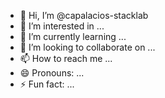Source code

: - 👋 Hi, I’m @capalacios-stacklab
- 👀 I’m interested in ...
- 🌱 I’m currently learning ...
- 💞️ I’m looking to collaborate on ...
- 📫 How to reach me ...
- 😄 Pronouns: ...
- ⚡ Fun fact: ...

<!---
capalacios-stacklab/capalacios-stacklab is a ✨ special ✨ repository because its `README.md` (this file) appears on your GitHub profile.
You can click the Preview link to take a look at your changes.
--->
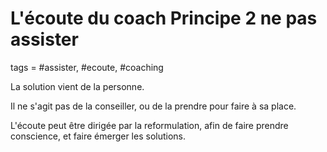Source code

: # L'écoute du coach Principe 2 ne pas assister
tags = #assister, #ecoute, #coaching

La solution vient de la personne.

Il ne s'agit pas de la conseiller, ou de la prendre pour faire à sa place.

L'écoute peut être dirigée par la reformulation, afin de faire prendre conscience, et faire émerger les solutions.


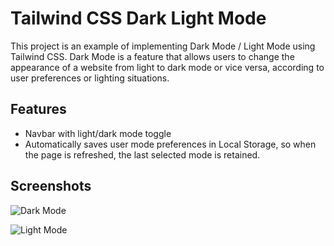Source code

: 
# Tailwind CSS Dark Light Mode

This project is an example of implementing Dark Mode / Light Mode using Tailwind CSS. Dark Mode is a feature that allows users to change the appearance of a website from light to dark mode or vice versa, according to user preferences or lighting situations.


## Features

- Navbar with light/dark mode toggle
- Automatically saves user mode preferences in Local Storage, so when the page is refreshed, the last selected mode is retained.

## Screenshots

![Dark Mode](https://via.placeholder.com/468x300?text=App+Screenshot+Here)

![Light Mode](https://via.placeholder.com/468x300?text=App+Screenshot+Here)
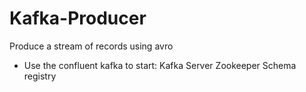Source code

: # Kafka-Producer
Produce a stream of records using avro 

- Use the confluent kafka to start:
    Kafka Server
    Zookeeper
    Schema registry
  
  
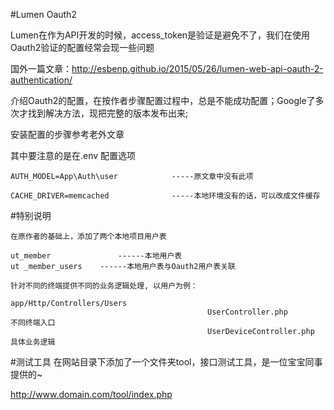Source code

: #Lumen Oauth2

Lumen在作为API开发的时候，access_token是验证是避免不了，我们在使用Oauth2验证的配置经常会现一些问题

国外一篇文章：http://esbenp.github.io/2015/05/26/lumen-web-api-oauth-2-authentication/

介绍Oauth2的配置，在按作者步骤配置过程中，总是不能成功配置；Google了多次才找到解决方法，现把完整的版本发布出来;

安装配置的步骤参考老外文章

其中要注意的是在.env 配置选项

	AUTH_MODEL=App\Auth\user			-----原文章中没有此项
	
	CACHE_DRIVER=memcached				-----本地环境没有的话，可以改成文件缓存
	

#特别说明

	在原作者的基础上，添加了两个本地项目用户表
	
	ut_member				------本地用户表
	ut _member_users	------本地用户表与Oauth2用户表关联
	
	针对不同的终端提供不同的业务逻辑处理, 以用户为例：
	
	app/Http/Controllers/Users
												UserController.php				不同终端入口
												UserDeviceController.php	具体业务逻辑
	
#测试工具
在网站目录下添加了一个文件夹tool，接口测试工具，是一位宝宝同事提供的~

http://www.domain.com/tool/index.php
		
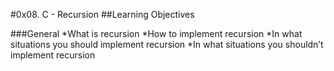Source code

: #0x08. C - Recursion
##Learning Objectives

###General
*What is recursion
*How to implement recursion
*In what situations you should implement recursion
*In what situations you shouldn’t implement recursion
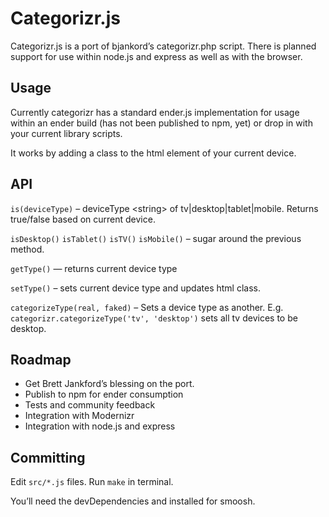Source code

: # Categorizr.js

Categorizr.js is a port of bjankord’s categorizr.php script. There is planned
support for use within node.js and express as well as with the browser.

## Usage

Currently categorizr has a standard ender.js implementation for usage within
an ender build (has not been published to npm, yet) or drop in with your current
library scripts.

It works by adding a class to the html element of your current device.

## API

`is(deviceType)` – deviceType &lt;string&gt; of tv|desktop|tablet|mobile. Returns true/false based on current device.

`isDesktop()` `isTablet()` `isTV()` `isMobile()` – sugar around the previous method.

`getType()` — returns current device type

`setType()` – sets current device type and updates html class.

`categorizeType(real, faked)` – Sets a device type as another. E.g. `categorizr.categorizeType('tv', 'desktop')` sets all tv devices to be desktop.

## Roadmap

* Get Brett Jankford’s blessing on the port.
* Publish to npm for ender consumption
* Tests and community feedback
* Integration with Modernizr
* Integration with node.js and express

## Committing

Edit `src/*.js` files.
Run `make` in terminal.

You’ll need the devDependencies and installed for smoosh.


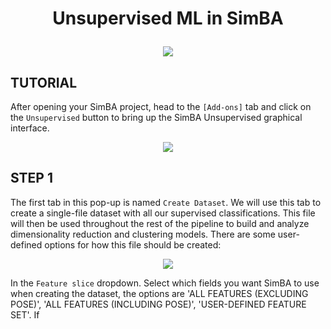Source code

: # <p align="center"> Unsupervised ML in SimBA </p>

<p align="center">
<img src="https://github.com/sgoldenlab/simba/blob/master/images/unsupervised.png" />
</p>




## TUTORIAL 

After opening your SimBA project, head to the `[Add-ons]` tab and click on the `Unsupervised` button to bring up the SimBA Unsupervised graphical interface.

<p align="center">
<img src="https://github.com/sgoldenlab/simba/blob/master/images/unsupervised_0.png" />
</p>

## STEP 1

The first tab in this pop-up is named `Create Dataset`. We will use this tab to create a single-file dataset with all our supervised classifications. 
This file will then be used throughout the rest of the pipeline to build and analyze dimensionality reduction and clustering models. There are some user-defined options for how this file should be created:

<p align="center">
<img src="https://github.com/sgoldenlab/simba/blob/master/images/unsupervised_1.png" />
</p>

In the `Feature slice` dropdown. Select which fields you want SimBA to use when creating the dataset, the options are 'ALL FEATURES (EXCLUDING POSE)', 'ALL FEATURES (INCLUDING POSE)', 'USER-DEFINED FEATURE SET'.
If




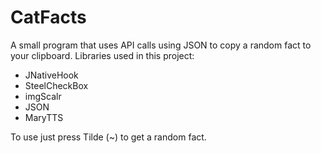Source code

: # CatFacts
A small program that uses API calls using JSON to copy a random fact to your clipboard.
Libraries used in this project:
- JNativeHook
- SteelCheckBox
- imgScalr
- JSON
- MaryTTS

To use just press Tilde (~) to get a random fact.

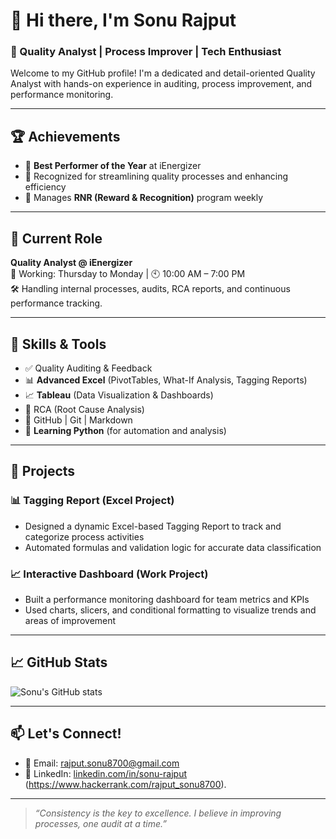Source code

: # 👋 Hi there, I'm Sonu Rajput

### 🎯 Quality Analyst | Process Improver | Tech Enthusiast

Welcome to my GitHub profile! I'm a dedicated and detail-oriented Quality Analyst with hands-on experience in auditing, process improvement, and performance monitoring.

---

## 🏆 Achievements
- 🏅 **Best Performer of the Year** at iEnergizer
- 🎯 Recognized for streamlining quality processes and enhancing efficiency
- 🍫 Manages **RNR (Reward & Recognition)** program weekly

---

## 💼 Current Role
**Quality Analyst @ iEnergizer**  
📅 Working: Thursday to Monday | 🕙 10:00 AM – 7:00 PM  
🛠 Handling internal processes, audits, RCA reports, and continuous performance tracking.

---

## 🔧 Skills & Tools
- ✅ Quality Auditing & Feedback
- 📊 **Advanced Excel** (PivotTables, What-If Analysis, Tagging Reports)
- 📈 **Tableau** (Data Visualization & Dashboards)
- 🧠 RCA (Root Cause Analysis)
- 🧰 GitHub | Git | Markdown
- 🐍 **Learning Python** (for automation and analysis)

---

## 🚀 Projects

### 📊 Tagging Report (Excel Project)
- Designed a dynamic Excel-based Tagging Report to track and categorize process activities
- Automated formulas and validation logic for accurate data classification

### 📈 Interactive Dashboard (Work Project)
- Built a performance monitoring dashboard for team metrics and KPIs
- Used charts, slicers, and conditional formatting to visualize trends and areas of improvement

---

## 📈 GitHub Stats
![Sonu's GitHub stats](https://github-readme-stats.vercel.app/api?username=Sonu87003&show_icons=true&theme=default)

---

## 📫 Let's Connect!
- 📧 Email: rajput.sonu8700@gmail.com  
- 💼 LinkedIn: [linkedin.com/in/sonu-rajput](https://www.linkedin.com/in/sonu-rajput-957788225)
(https://www.hackerrank.com/rajput_sonu8700).

---

> *“Consistency is the key to excellence. I believe in improving processes, one audit at a time.”*
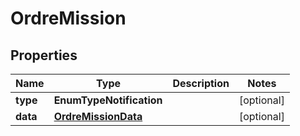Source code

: 

# OrdreMission


## Properties

| Name | Type | Description | Notes |
|------------ | ------------- | ------------- | -------------|
|**type** | **EnumTypeNotification** |  |  [optional] |
|**data** | [**OrdreMissionData**](OrdreMissionData.md) |  |  [optional] |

········

◆ Assignment ◆
Leave the pictures out, and restate exactly the lines from the start of the records through the one that contains "# Tailwind CSS Dark Light Mode".

◆ Solution to this exercise ◆
Source code

: - 👋 Hi, I’m @capalacios-stacklab
- 👀 I’m interested in ...
- 🌱 I’m currently learning ...
- 💞️ I’m looking to collaborate on ...
- 📫 How to reach me ...
- 😄 Pronouns: ...
- ⚡ Fun fact: ...

<!---
capalacios-stacklab/capalacios-stacklab is a ✨ special ✨ repository because its `README.md` (this file) appears on your GitHub profile.
You can click the Preview link to take a look at your changes.
--->
Source code

: # L'écoute du coach Principe 2 ne pas assister
tags = #assister, #ecoute, #coaching

La solution vient de la personne.

Il ne s'agit pas de la conseiller, ou de la prendre pour faire à sa place.

L'écoute peut être dirigée par la reformulation, afin de faire prendre conscience, et faire émerger les solutions.


Source code

: 
# Tailwind CSS Dark Light Mode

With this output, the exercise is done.